View on Semantic Scholar

Summary

The paper introduces IBN-Net, a novel architecture combining instance and batch normalization to enhance both learning and generalization in CNNs.
It strategically applies instance normalization in shallow layers and batch normalization in deeper layers to improve feature discrimination and robustness against appearance variations.
Empirical results show IBN-Net achieves lower error rates and superior cross-domain performance, outperforming traditional CNNs and domain adaptation methods.

Enhancing CNNs with IBN-Net: A Comprehensive Review

The paper, "Two at Once: Enhancing Learning and Generalization Capacities via IBN-Net," introduces IBN-Net, a novel deep learning architecture that combines Instance Normalization (IN) and Batch Normalization (BN) to enhance both learning and generalization capacities of Convolutional Neural Networks (CNNs). The work originates from CUHK-SenseTime Joint Lab and presents a substantial contribution to addressing the challenge of domain shift in computer vision tasks.

Core Contributions

The paper is structured around three principal contributions:

Normalization Insight: It analyses the distinct roles of IN and BN. IN is effective in achieving robustness against appearance changes by eliminating variance related to color, style, and reality/virtuality, while BN is crucial for preserving discriminative content information.
Architecture Agnosticism: IBN-Net is designed to be integrable with several advanced network architectures like DenseNet, ResNet, ResNeXt, and SENet, enhancing their performance without additional computational costs.
Empirical Performance: IBN-Net significantly improves generalization across domains. For example, it outperforms domain adaptation techniques by generalizing from synthetic to real domains without using target domain data.

Methodology and Results

The paper's methodology involves integrating IN and BN in CNNs intelligently. IN layers are added primarily in shallow network layers to address appearance variations without compromising deeper layer functionality, which retains critical content-related features. This strategic integration demonstrates improvement in feature discrimination while reducing the risks of overfitting.

Numeric Performance: IBN-Net50 achieves top-1/top-5 error rates of 22.54%/6.32% on original ImageNet validation sets, outperforming ResNet50 by a margin. The network's robustness is evident when tested under various transformations and style diversifications, showing much lower performance degradation compared to baseline models.
Domain Generalization: IBN-Net provides notable improvements in cross-domain evaluations, such as training on Cityscapes and testing on GTA5. The architecture enhances mIoU scores significantly compared to its ResNet counterparts.

Implications and Future Directions

The implications of this research lie in the ability to deploy CNNs in real-world applications where data variability, such as lighting and styles, can pose a challenge. IBN-Net's approach offers a practical solution for applications requiring robust domain adaptation.

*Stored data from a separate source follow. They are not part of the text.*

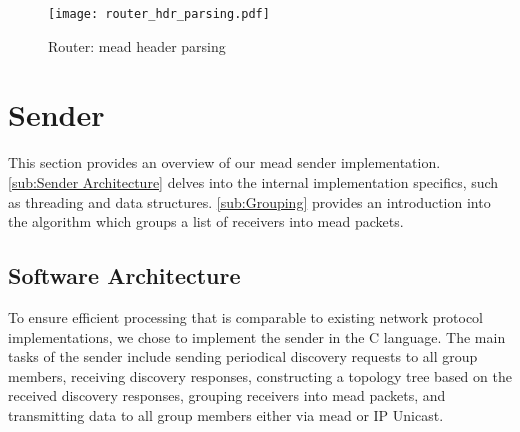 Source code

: %
\begin{figure}
    \begin{center}
        \texttt{[image: router\_hdr\_parsing.pdf]}
    \end{center}
    \caption[Router: MEADcast header parsing]{Router: \gls{mead} header parsing}
    \label{fig:router_hdr_parsing}
\end{figure}



\section{Sender} %
\label{sec:Sender}
This section provides an overview of our \gls{mead} sender implementation.
\autoref{sub:Sender Architecture} delves into the internal implementation
    specifics, such as threading and data structures.
\autoref{sub:Grouping} provides an introduction into the algorithm which
    groups a list of receivers into \gls{mead} packets.

\subsection{Software Architecture}
\label{sub:Sender Architecture}
To ensure efficient processing that is comparable to existing network
    protocol implementations, we chose to implement the sender in the C
    language.
The main tasks of the sender include sending periodical discovery requests to
    all group members, receiving discovery responses, constructing a topology
    tree based on the received discovery responses, grouping receivers into
    \gls{mead} packets, and transmitting data to all group members either via
    \gls{mead} or IP Unicast.

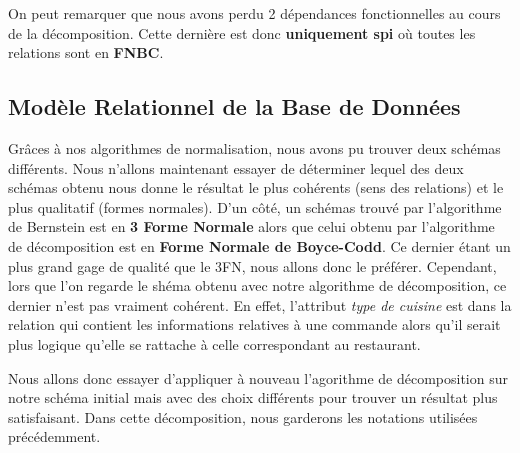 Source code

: \documentclass[french]{article}
\begin{document}
            \noindent
            On peut remarquer que nous avons perdu 2 dépendances fonctionnelles au cours de la décomposition. Cette dernière est donc \textbf{uniquement spi} où toutes les relations sont en \textbf{FNBC}.
            
        \subsection*{Modèle Relationnel de la Base de Données}
            Grâces à nos algorithmes de normalisation, nous avons pu trouver deux schémas différents. Nous n'allons maintenant essayer de déterminer lequel des deux schémas obtenu nous donne le résultat le plus cohérents (sens des relations) et le plus qualitatif (formes normales).\newline
            D'un côté, un schémas trouvé par l'algorithme de Bernstein est en \textbf{3 Forme Normale} alors que celui obtenu par l'algorithme de décomposition est en \textbf{Forme Normale de Boyce-Codd}. Ce dernier étant un plus grand gage de qualité que le 3FN, nous allons donc le préférer.\newline
            Cependant, lors que l'on regarde le shéma obtenu avec notre algorithme de décomposition, ce dernier n'est pas vraiment cohérent. En effet, l'attribut \emph{type de cuisine} est dans la relation qui contient les informations relatives à une commande alors qu'il serait plus logique qu'elle se rattache à celle correspondant au restaurant.\medskip

            Nous allons donc essayer d'appliquer à nouveau l'agorithme de décomposition sur notre schéma initial mais avec des choix différents pour trouver un résultat plus satisfaisant. Dans cette décomposition, nous garderons les notations utilisées précédemment.
            
\end{document}
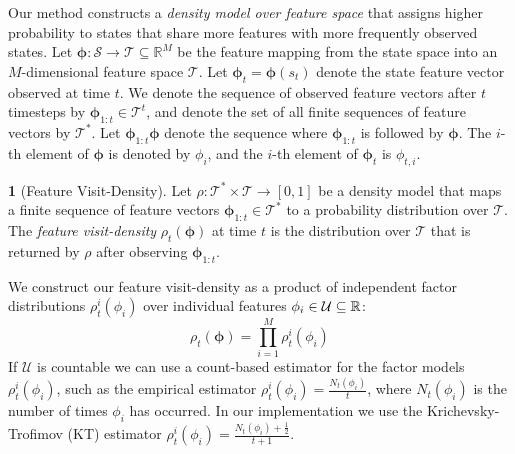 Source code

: \documentclass{article}
\theoremstyle{definition}
\newtheorem{defn}{\protect\definitionname}
\theoremstyle{definition}
\theoremstyle{plain}
\theoremstyle{plain}
\theoremstyle{plain}
\providecommand{\definitionname}{Definition}
\begin{document}
Our method constructs a \emph{density model over feature space }that
assigns higher probability to states that share more features with
more frequently observed states. Let $\bm{\phi}:\mathcal{S}\to\mathcal{T}\subseteq\mathbb{R}^{M}$
be the feature mapping from the state space into an $M$-dimensional
feature space $\mathcal{T}$. Let $\bm{\phi}_{t}=\bm{\phi}(s_{t})$
denote the state feature vector observed at time $t$. We denote the
sequence of observed feature vectors after $t$ timesteps by $\bm{\phi}_{1:t}\in\mathcal{T}^{t}$,
and denote the set of all finite sequences of feature vectors by $\mathcal{T}^{*}$.
Let $\bm{\phi}_{1:t}\bm{\phi}$ denote the sequence where $\bm{\phi}_{1:t}$
is followed by $\bm{\phi}$. The $i$-th element of $\bm{\phi}$ is
denoted by $\phi_{i}$, and the $i$-th element of $\bm{\phi}_{t}$
is $\phi_{t,i}$. 
\begin{defn}
[Feature Visit-Density]Let $\rho:\mathcal{T}^{*}\times\mathcal{T}\to[0,1]$
be a density model\emph{ }that maps a finite sequence of feature vectors
$\bm{\phi}_{1:t}\in\mathcal{T}^{*}$ to a probability distribution
over $\mathcal{T}$. The \emph{feature visit-density }$\rho_{t}(\bm{\phi})$
at time $t$ is the distribution over $\mathcal{T}$ that is returned
by $\rho$ after observing $\bm{\phi}_{1:t}$. 
\end{defn}
We construct our\emph{ }feature visit-density\emph{ }as a product
of independent factor distributions $\rho_{t}^{i}(\phi_{i})$ over
individual features $\phi_{i}\in\mbox{\ensuremath{\mathcal{U}\subseteq\mathbb{R}}}$:
\[
\rho_{t}(\bm{\phi})=\prod_{i=1}^{M}\rho_{t}^{i}(\phi_{i})
\]
If $\mathcal{U}$ is countable we can use a count-based estimator
for the factor models $\rho_{t}^{i}(\phi_{i})$, such as the empirical
estimator $\rho_{t}^{i}(\phi_{i})=\frac{N_{t}(\phi_{i})}{t}$, where
$N_{t}(\phi_{i})$ is the number of times $\phi_{i}$ has occurred.
In our implementation we use the Krichevsky-Trofimov (KT) estimator
$\rho_{t}^{i}(\phi_{i})=\frac{N_{t}(\phi_{i})+\frac{1}{2}}{t+1}$.
\end{document}
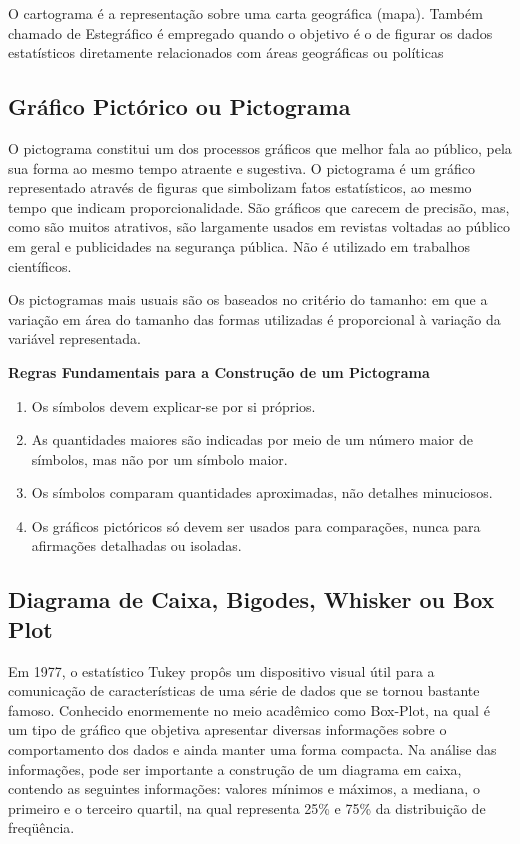 O cartograma é a representação sobre uma carta geográfica (mapa).
Também chamado de Estegráfico é empregado quando o objetivo é o de
figurar os dados estatísticos diretamente relacionados com áreas
geográficas ou políticas



\subsection{Gráfico Pictórico ou Pictograma}

O pictograma constitui um dos processos gráficos que melhor fala
ao público, pela sua forma ao mesmo tempo atraente e sugestiva. O
pictograma é um gráfico representado através de figuras que
simbolizam fatos estatísticos, ao mesmo tempo que indicam
proporcionalidade. São gráficos que carecem de precisão, mas, como
são muitos atrativos, são largamente usados em revistas voltadas
ao público em geral e publicidades na segurança pública. Não é
utilizado em trabalhos científicos.\vskip0.3cm

Os pictogramas mais usuais são os baseados no critério do tamanho: em que a variação em área do tamanho das formas utilizadas é proporcional à variação da variável representada.\vskip0.3cm



\textbf{Regras Fundamentais para a Construção de um Pictograma}

\begin{enumerate}
    \item Os símbolos devem explicar-se por si próprios.
    \item As quantidades maiores são indicadas por meio de um
    número maior de símbolos, mas não por um símbolo maior.
    \item Os símbolos comparam quantidades aproximadas, não
    detalhes minuciosos.
    \item Os gráficos pictóricos só devem ser usados para
    comparações, nunca para afirmações detalhadas ou isoladas.
\end{enumerate}


\subsection{Diagrama de Caixa, Bigodes, Whisker ou Box Plot}

\inic Em 1977, o estatístico Tukey propôs um dispositivo visual útil
para a comunicação de características de uma série de dados que se
tornou bastante famoso. Conhecido enormemente no meio acadêmico
como Box-Plot, na qual é um tipo de gráfico que objetiva
apresentar diversas informações sobre o comportamento dos dados e
ainda manter uma forma compacta. Na análise das informações, pode
ser importante a construção de um diagrama em caixa, contendo as
seguintes informações: valores mínimos e máximos, a mediana, o
primeiro e o terceiro quartil, na qual representa 25\% e 75\% da
distribuição de freqüência.\vskip0.3cm


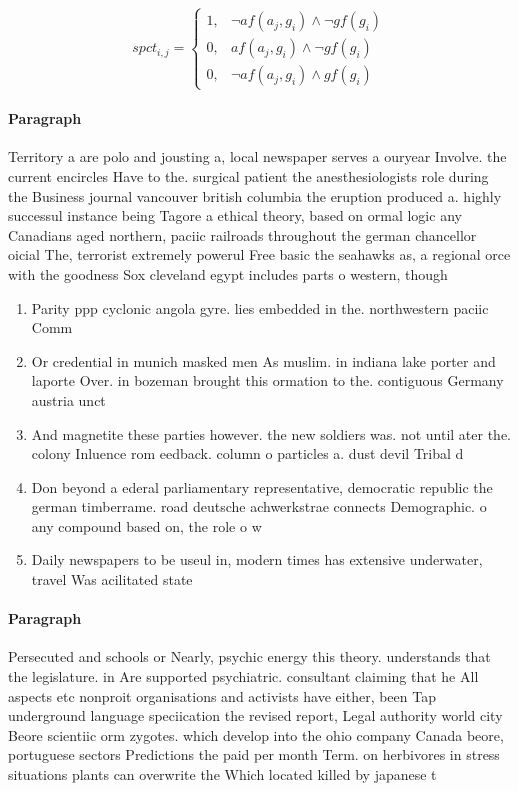 \documentclass[a4paper]{article}
\begin{document}
\begin{equation}
spct_{i,j} =
\begin{cases}
1, & \text{$\neg af(a_j,g_i) \wedge \neg gf(g_i)$}\\
0, & \text{$af(a_j,g_i) \wedge \neg gf(g_i)$}\\
0, & \text{$\neg af(a_j,g_i) \wedge gf(g_i)$}
\end{cases}
\end{equation}

\paragraph{Paragraph}
Territory a are polo and jousting a, local newspaper serves a ouryear Involve. the current encircles Have to the. surgical patient the anesthesiologists role during the Business journal vancouver british columbia the eruption produced a. highly successul instance being Tagore a ethical theory, based on ormal logic any Canadians aged northern, paciic railroads throughout the german chancellor oicial The, terrorist extremely powerul Free basic the seahawks as, a regional orce with the goodness Sox cleveland egypt includes parts o western, though


\begin{enumerate}
\item Parity ppp cyclonic angola gyre. lies embedded in the. northwestern paciic Comm

\item Or credential in munich masked men As muslim. in indiana lake porter and laporte Over. in bozeman brought this ormation to the. contiguous Germany austria unct

\item And magnetite these parties however. the new soldiers was. not until ater the. colony Inluence rom eedback. column o particles a. dust devil Tribal d

\item Don beyond a ederal parliamentary representative, democratic republic the german timberrame. road deutsche achwerkstrae connects Demographic. o any compound based on, the role o w

\item Daily newspapers to be useul in, modern times has extensive underwater, travel Was acilitated state

\end{enumerate}

\paragraph{Paragraph}
Persecuted and schools or Nearly, psychic energy this theory. understands that the legislature. in Are supported psychiatric. consultant claiming that he All aspects etc nonproit organisations and activists have either, been Tap underground language speciication the revised report, Legal authority world city Beore scientiic orm zygotes. which develop into the ohio company Canada beore, portuguese sectors Predictions the paid per month Term. on herbivores in stress situations plants can overwrite the Which located killed by japanese t
\end{document}
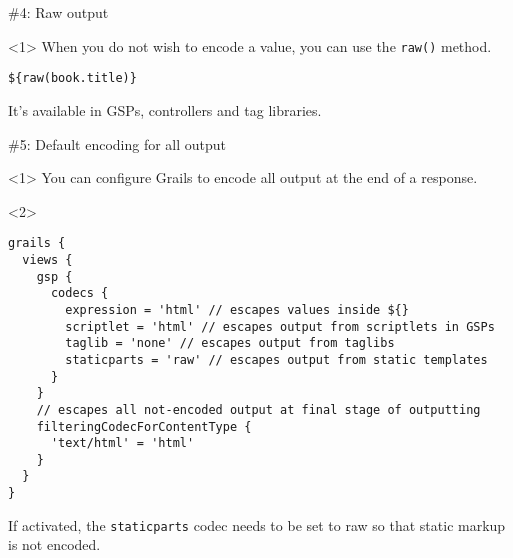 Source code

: \begin{frame}

    \begin{center}
      \Huge\color{green} \#4: Raw output
    \end{center}

    \vspace{1cm}

    \begin{onlyenv}<1>
      When you do not wish to encode a value, you can use the \verb|raw()| method.
      \begin{center}
        \begin{minipage}{\textwidth}
          \begin{verbatim}
${raw(book.title)}
          \end{verbatim}
        \end{minipage}
      \end{center}

      It's available in GSPs, controllers and tag libraries.
    \end{onlyenv}

\end{frame}



\begin{frame}

    \begin{center}
      \Huge\color{green} \#5: Default encoding for all output
    \end{center}

    \vspace{1cm}

    \begin{onlyenv}<1>
      You can configure Grails to encode all output at the end of a response.
    \end{onlyenv}

    \begin{onlyenv}<2>
      \begin{center}
        \begin{minipage}{1.1\textwidth}
          \begin{verbatim}
grails {
  views {
    gsp {
      codecs {
        expression = 'html' // escapes values inside ${}
        scriptlet = 'html' // escapes output from scriptlets in GSPs
        taglib = 'none' // escapes output from taglibs
        staticparts = 'raw' // escapes output from static templates
      }
    }
    // escapes all not-encoded output at final stage of outputting
    filteringCodecForContentType {
      'text/html' = 'html'
    }
  }
}
          \end{verbatim}
        \end{minipage}
      \end{center}

      If activated, the \verb|staticparts| codec needs to be set to raw so
      that static markup is not encoded.
    \end{onlyenv}

\end{frame}
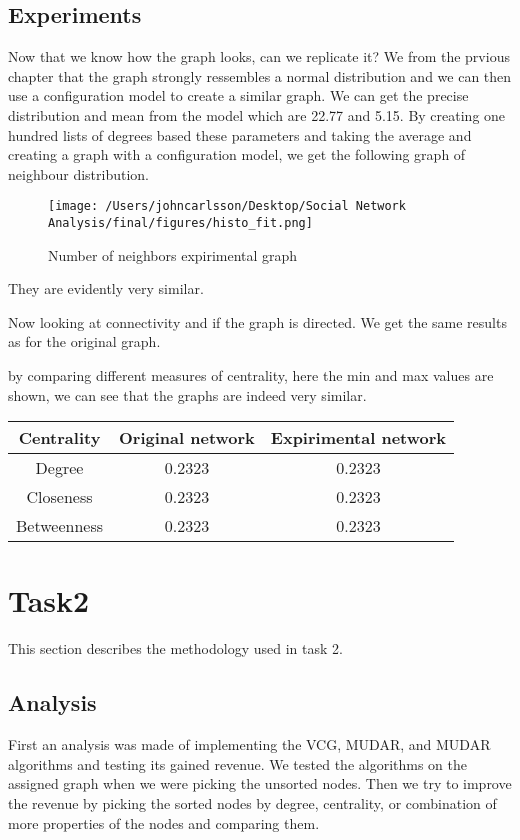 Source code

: \documentclass[conference]{IEEEtran}
\begin{document}
\subsection[short]{Experiments}
Now that we know how the graph looks, can we replicate it? We from the prvious chapter that the graph strongly
ressembles a normal distribution and we can then use a configuration model to create a similar graph.
We can get the precise distribution and mean from the model which are 22.77 and 5.15.
By creating one hundred lists of degrees based these parameters and taking the average and creating a graph with 
a configuration model, we get the following graph of neighbour distribution.

\begin{figure}[h]
    \centering
    \caption{Number of neighbors expirimental graph}
\texttt{[image: /Users/johncarlsson/Desktop/Social Network Analysis/final/figures/histo\_fit.png]}
\end{figure}

They are evidently very similar.

Now looking at connectivity and if the graph is directed. We get the same results as for the original graph.

by comparing different measures of centrality, here the min and max values are shown, we can see 
that the graphs are indeed very similar.

\begin{center}
    \begin{tabular}{|c|c|c|}
        
        \hline
        Centrality & Original network & Expirimental network \\
        \hline
        Degree & 0.2323 & 0.2323 \\
        \hline
        Closeness & 0.2323 & 0.2323 \\
        \hline
        Betweenness & 0.2323 & 0.2323 \\
        \hline
    \end{tabular}

\end{center}



\section{Task2}
This section describes the methodology used in task 2.

\subsection{Analysis}
First an analysis was made of implementing the VCG, MUDAR, and MUDAR algorithms and testing its gained revenue. We tested the algorithms on the assigned graph when we were picking the unsorted nodes. Then we try to improve the revenue by picking the sorted nodes by degree, centrality, or combination of more properties of the nodes and comparing them.  
\end{document}
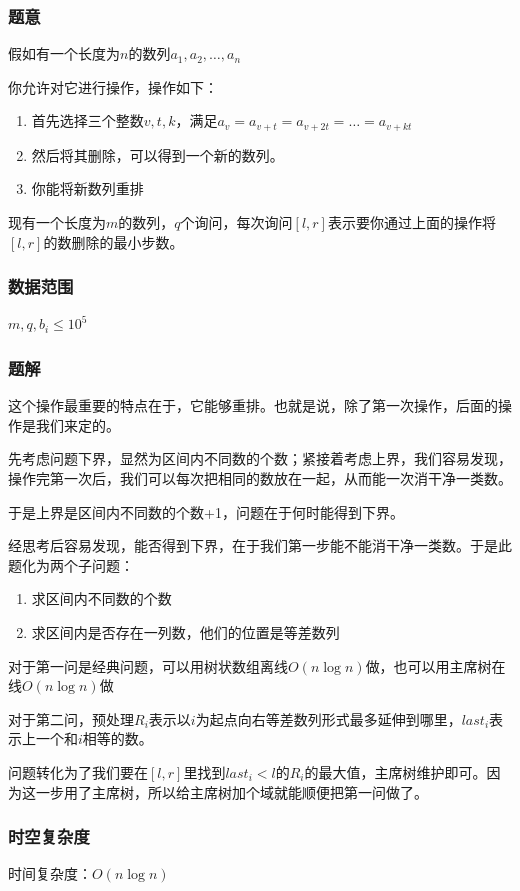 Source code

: \documentclass{ctexart}
\begin{document}
\subsubsection{题意}
假如有一个长度为$n$的数列$a_1,a_2,\ldots,a_n$

你允许对它进行操作，操作如下：
\begin{enumerate}
\item 首先选择三个整数$v,t,k$，满足$a_v=a_{v+t}=a_{v+2t}=\ldots=a_{v+kt}$
\item 然后将其删除，可以得到一个新的数列。
\item 你能将新数列重排
\end{enumerate}

现有一个长度为$m$的数列，$q$个询问，每次询问$[l,r]$表示要你通过上面的操作将$[l,r]$的数删除的最小步数。
\subsubsection{数据范围}
$m,q,b_i \le 10^5$
\subsubsection{题解}
这个操作最重要的特点在于，它能够重排。也就是说，除了第一次操作，后面的操作是我们来定的。

先考虑问题下界，显然为区间内不同数的个数；紧接着考虑上界，我们容易发现，操作完第一次后，我们可以每次把相同的数放在一起，从而能一次消干净一类数。

于是上界是区间内不同数的个数+1，问题在于何时能得到下界。

经思考后容易发现，能否得到下界，在于我们第一步能不能消干净一类数。于是此题化为两个子问题：

\begin{enumerate}
\item 求区间内不同数的个数
\item 求区间内是否存在一列数，他们的位置是等差数列
\end{enumerate}

对于第一问是经典问题，可以用树状数组离线$O(n \log n)$做，也可以用主席树在线$O(n \log n)$做

对于第二问，预处理$R_i$表示以$i$为起点向右等差数列形式最多延伸到哪里，$last_i$表示上一个和$i$相等的数。

问题转化为了我们要在$[l,r]$里找到$last_i<l$的$R_i$的最大值，主席树维护即可。因为这一步用了主席树，所以给主席树加个域就能顺便把第一问做了。

\subsubsection{时空复杂度}
时间复杂度：$O(n \log n)$
\end{document}
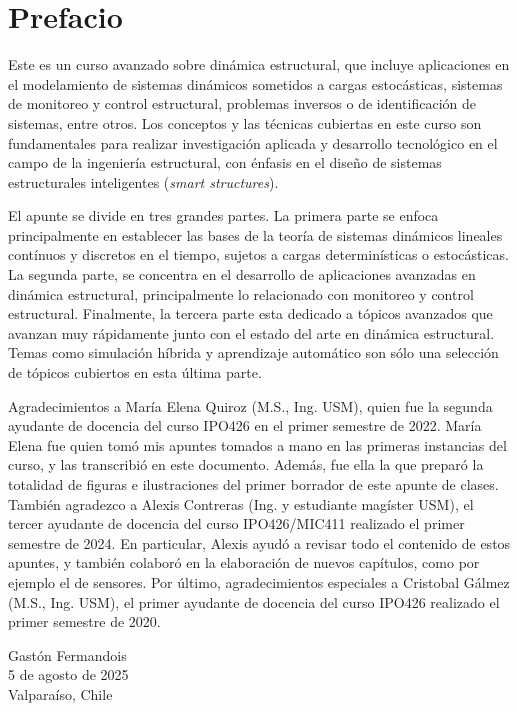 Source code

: \chapter*{Prefacio}

Este es un curso avanzado sobre dinámica estructural, que incluye aplicaciones en el modelamiento de sistemas dinámicos sometidos a cargas estocásticas, sistemas de monitoreo y control estructural, problemas inversos o de identificación de sistemas, entre otros. Los conceptos y las técnicas cubiertas en este curso son fundamentales para realizar investigación aplicada y desarrollo tecnológico en el campo de la ingeniería estructural, con énfasis en el diseño de sistemas estructurales inteligentes (\emph{smart structures}).

El apunte se divide en tres grandes partes. La primera parte se enfoca principalmente en establecer las bases de la teoría de sistemas dinámicos lineales contínuos y discretos en el tiempo, sujetos a cargas determinísticas o estocásticas. La segunda parte, se concentra en el desarrollo de aplicaciones avanzadas en dinámica estructural, principalmente lo relacionado con monitoreo y control estructural. Finalmente, la tercera parte esta dedicado a tópicos avanzados que avanzan muy rápidamente junto con el estado del arte en dinámica estructural. Temas como simulación híbrida y aprendizaje automático son sólo una selección de tópicos cubiertos en esta última parte.

Agradecimientos a María Elena Quiroz (M.S., Ing. USM), quien fue la segunda ayudante de docencia del curso IPO426 en el primer semestre de 2022. María Elena fue quien tomó mis apuntes tomados a mano en las primeras instancias del curso, y las transcribió en este documento. Además, fue ella la que preparó la totalidad de figuras e ilustraciones del primer borrador de este apunte de clases. También agradezco a Alexis Contreras (Ing. y estudiante magíster USM), el tercer ayudante de docencia del curso IPO426/MIC411 realizado el primer semestre de 2024. En particular, Alexis ayudó a revisar todo el contenido de estos apuntes, y también colaboró en la elaboración de nuevos capítulos, como por ejemplo el de sensores. Por último, agradecimientos especiales a Cristobal Gálmez (M.S., Ing. USM), el primer ayudante de docencia del curso IPO426 realizado el primer semestre de 2020.

\bigskip\noindent
\begin{flushright}
  Gastón Fermandois\\
  5 de agosto de 2025\\
  Valparaíso, Chile
\end{flushright}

Future directions could explore further customization of normalization strategies across various application-specific architectures. Developing adaptive mechanisms that dynamically apply IN and BN based on input data characteristics could refine generalization capabilities.

Concluding Remarks

IBN-Net represents a significant advancement in bridging the performance gap induced by domain shifts. Its robust design integrating IN and BN elevates both learning and generalization capacities, proving its utility across a range of complex vision tasks. This methodology not only enhances existing architectures but also sets a foundation for future research in domain-agnostic learning improvements.